Shaan brings romance to the Qutb with a little help from a bescarfed Aamir Khan in Chand Sifarish from Fanaa. This is a classic example of how Bollywood forces you to suspend disbelief in the face of its honeyed words and hummable tunes. How else did they get us to associate an austere minaret, mark of a Sultan’s towering ambition, with a sappy-but-oh-so-catchy love song.
Golden Temple, Amritsar
The location here is as significant as the protagonists themselves. The shining Golden Temple in the background stands in for the purity of heart of our hero, Shah Rukh playing a regular guy wedded to his principles—and to Anushka Sharma. The film Rab Ne Bana Di Jodi has a fairly patronising premise but Tujhme Rab Dikhta Hain and the location where it is shot elevates the story and gives it some depth.
In a film that’s an ode to the syncretic fabric of Delhi’s Old City is a spiritual song infused with the fragrance of Sufism and set where else but at the Jama Masjid, in the heart of Shahjahanabad. So beautifully apt.

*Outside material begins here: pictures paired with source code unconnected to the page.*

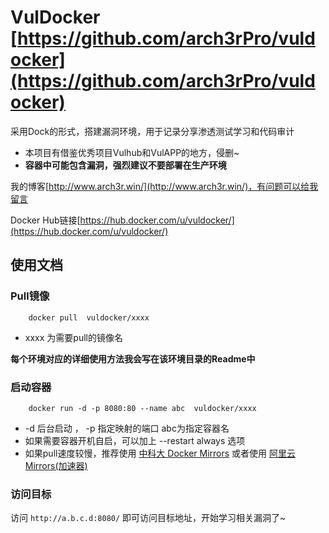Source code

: # VulDocker [https://github.com/arch3rPro/vuldocker](https://github.com/arch3rPro/vuldocker)

采用Dock的形式，搭建漏洞环境，用于记录分享渗透测试学习和代码审计

- 本项目有借鉴优秀项目Vulhub和VulAPP的地方，侵删~
- **容器中可能包含漏洞，强烈建议不要部署在生产环境**

我的博客[http://www.arch3r.win/](http://www.arch3r.win/)，有问题可以给我留言

Docker Hub链接[https://hub.docker.com/u/vuldocker/](https://hub.docker.com/u/vuldocker/)

## 使用文档

### Pull镜像

```
	docker pull  vuldocker/xxxx
```
- xxxx 为需要pull的镜像名

**每个环境对应的详细使用方法我会写在该环境目录的Readme中**

###  启动容器

```
	docker run -d -p 8080:80 --name abc  vuldocker/xxxx
```
-  -d   后台启动 ， -p 指定映射的端口   abc为指定容器名 
-  如果需要容器开机自启，可以加上 --restart always 选项
-  如果pull速度较慢，推荐使用 [中科大 Docker Mirrors](https://lug.ustc.edu.cn/wiki/mirrors/help/docker) 或者使用 [阿里云 Mirrors(加速器)](https://cr.console.aliyun.com/#/accelerator)

### 访问目标

访问 `http://a.b.c.d:8080/` 即可访问目标地址，开始学习相关漏洞了~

When you watch the song below you’ll appreciate the effort it must have taken to compose the frame above. Fatehpur Sikri sprawls in all directions like the Mughal symbol of victory it was built to be; it’s no mean task for a photographer to capture all the little architectural details while still giving the viewer an idea of its massive scale. The only thing it’s missing is colour, without which you cannot do justice to the red sandstone pavilions. For that, we have this song from Pardes.
Martand Sun Temple
These sacred ruins are the scene of a tortured cri de cœur by Vishal Bhardwaj’s modern day Hamlet in and as Haider. The director came in for some criticism for depicting in a sinister light this ravaged 8th-century temple to the sun built during the reign of the ancient Karkota dynasty of Kashmir. Nineteenth-century photographer Samuel Bourne, however, does full justice to the majesty and desolation of the Martand Sun Temple.